## Extracted information
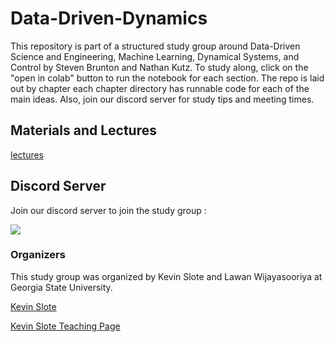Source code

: # Data-Driven-Dynamics

This repository is part of a structured study group around Data-Driven Science and Engineering, Machine Learning, Dynamical Systems, and Control by Steven Brunton and Nathan Kutz.
To study along, click on the "open in colab" button to run the notebook for each section. The repo is laid out by chapter each chapter directory has runnable code for each of the main ideas.
Also, join our discord server for study tips and meeting times.

## Materials and Lectures
[lectures](https://www.databookuw.com/)


## Discord Server

Join our discord server to join the study group :

[![](https://dcbadge.vercel.app/api/server/ENh9rx4ARs)](https://discord.gg/ENh9rx4ARs)

### Organizers

This study group was organized by Kevin Slote and Lawan Wijayasooriya at Georgia State University.

[Kevin Slote](https://kslote1.github.io/)

[Kevin Slote Teaching Page](https://sites.google.com/view/kevin-slote)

## Exercise goal
Return all entries preceding this task exactly as they stand, leaving any picture out.

## Response area
Source code

: # Data-Driven-Dynamics

This repository is part of a structured study group around Data-Driven Science and Engineering, Machine Learning, Dynamical Systems, and Control by Steven Brunton and Nathan Kutz.
To study along, click on the "open in colab" button to run the notebook for each section. The repo is laid out by chapter each chapter directory has runnable code for each of the main ideas.
Also, join our discord server for study tips and meeting times.

## Materials and Lectures
[lectures](https://www.databookuw.com/)


## Discord Server

Join our discord server to join the study group :

[![](https://dcbadge.vercel.app/api/server/ENh9rx4ARs)](https://discord.gg/ENh9rx4ARs)

### Organizers

This study group was organized by Kevin Slote and Lawan Wijayasooriya at Georgia State University.

[Kevin Slote](https://kslote1.github.io/)

[Kevin Slote Teaching Page](https://sites.google.com/view/kevin-slote)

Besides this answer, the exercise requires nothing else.